How are anxiety disorders treated?

Anxiety disorders can be effectively treated through various approaches, depending on the specific disorder and individual needs. Treatment typically involves a combination of therapy, medication, and self-help strategies. Here are some common treatment options:

  • Psychotherapy/Counseling: Several types of therapy are effective in treating anxiety disorders. Cognitive-Behavioral Therapy (CBT) is often the first-line treatment and focuses on identifying and modifying negative thought patterns and behaviors that contribute to anxiety. Exposure therapy, a form of CBT, helps individuals confront and gradually desensitize themselves to feared situations or objects. Other therapies, such as Acceptance and Commitment Therapy (ACT) or Dialectical Behavior Therapy (DBT), may be used depending on the specific needs of the individual.
  • Medication: In some cases, medication may be prescribed to manage anxiety symptoms. Commonly prescribed medications include selective serotonin reuptake inhibitors (SSRIs), serotonin-norepinephrine reuptake inhibitors (SNRIs), benzodiazepines, or other anti-anxiety medications. Medication is typically prescribed and monitored by a psychiatrist or a healthcare professional specializing in mental health.
  • Relaxation Techniques: Learning and practicing relaxation techniques can help manage anxiety symptoms.
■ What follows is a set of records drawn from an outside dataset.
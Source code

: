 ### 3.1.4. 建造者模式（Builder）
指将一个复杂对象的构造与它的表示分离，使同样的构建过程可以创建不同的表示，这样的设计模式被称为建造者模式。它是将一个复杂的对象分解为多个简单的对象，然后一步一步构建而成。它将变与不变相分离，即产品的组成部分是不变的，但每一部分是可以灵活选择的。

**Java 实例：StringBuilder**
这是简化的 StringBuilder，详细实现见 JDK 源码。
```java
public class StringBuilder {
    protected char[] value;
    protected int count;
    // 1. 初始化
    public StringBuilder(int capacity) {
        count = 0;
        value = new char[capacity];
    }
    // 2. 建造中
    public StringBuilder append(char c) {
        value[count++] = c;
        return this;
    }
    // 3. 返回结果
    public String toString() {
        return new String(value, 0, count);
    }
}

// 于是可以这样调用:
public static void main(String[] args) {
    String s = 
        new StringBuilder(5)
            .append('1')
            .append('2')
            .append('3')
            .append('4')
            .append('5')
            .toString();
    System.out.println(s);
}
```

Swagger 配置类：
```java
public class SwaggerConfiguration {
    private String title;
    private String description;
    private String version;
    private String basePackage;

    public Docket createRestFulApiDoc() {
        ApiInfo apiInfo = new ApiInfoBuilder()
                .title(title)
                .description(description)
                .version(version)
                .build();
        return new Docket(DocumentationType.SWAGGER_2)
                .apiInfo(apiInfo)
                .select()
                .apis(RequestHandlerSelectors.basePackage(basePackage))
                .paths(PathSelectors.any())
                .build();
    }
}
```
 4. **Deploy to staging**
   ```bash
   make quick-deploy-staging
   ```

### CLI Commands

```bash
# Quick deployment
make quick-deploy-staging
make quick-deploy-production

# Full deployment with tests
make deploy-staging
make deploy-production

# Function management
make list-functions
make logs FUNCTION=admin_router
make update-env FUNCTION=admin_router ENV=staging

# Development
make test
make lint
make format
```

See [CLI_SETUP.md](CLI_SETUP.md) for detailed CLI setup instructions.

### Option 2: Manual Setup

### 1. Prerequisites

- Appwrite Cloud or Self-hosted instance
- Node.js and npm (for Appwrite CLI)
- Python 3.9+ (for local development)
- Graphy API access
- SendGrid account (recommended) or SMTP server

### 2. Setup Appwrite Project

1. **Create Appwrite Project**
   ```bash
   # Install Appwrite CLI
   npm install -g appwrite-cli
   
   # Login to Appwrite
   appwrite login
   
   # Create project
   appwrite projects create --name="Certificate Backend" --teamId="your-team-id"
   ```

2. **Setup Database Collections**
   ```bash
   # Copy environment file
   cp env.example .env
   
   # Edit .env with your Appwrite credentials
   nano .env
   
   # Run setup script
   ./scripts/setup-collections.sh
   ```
Techniques such as deep breathing exercises, progressive muscle relaxation, mindfulness meditation, and guided imagery can promote a sense of calm and reduce anxiety levels.
  • Lifestyle Modifications: Adopting healthy lifestyle habits can contribute to overall well-being and reduce anxiety symptoms. Regular exercise, sufficient sleep, balanced diet, limiting caffeine and alcohol intake, and avoiding substance abuse can positively impact anxiety management.
  • Support Groups: Participating in support groups or joining peer support communities can provide individuals with a sense of understanding, encouragement, and shared experiences. Sharing concerns and learning from others can help reduce feelings of isolation and provide practical coping strategies.
  • Stress Management: Learning effective stress management techniques can be beneficial in reducing anxiety. Time management, setting realistic goals, prioritizing self-care, and incorporating stress-reducing activities such as hobbies, socializing, or engaging in relaxation exercises can help manage stress levels.

The specific treatment plan will depend on the individual’s unique circumstances, severity of symptoms, and preferences. It is important to consult with a mental health professional who can provide an accurate diagnosis and develop an appropriate treatment strategy tailored to the individual’s needs. Treatment for anxiety disorders can be highly effective, and many individuals experience significant improvement in their symptoms and overall quality of life with proper support and intervention.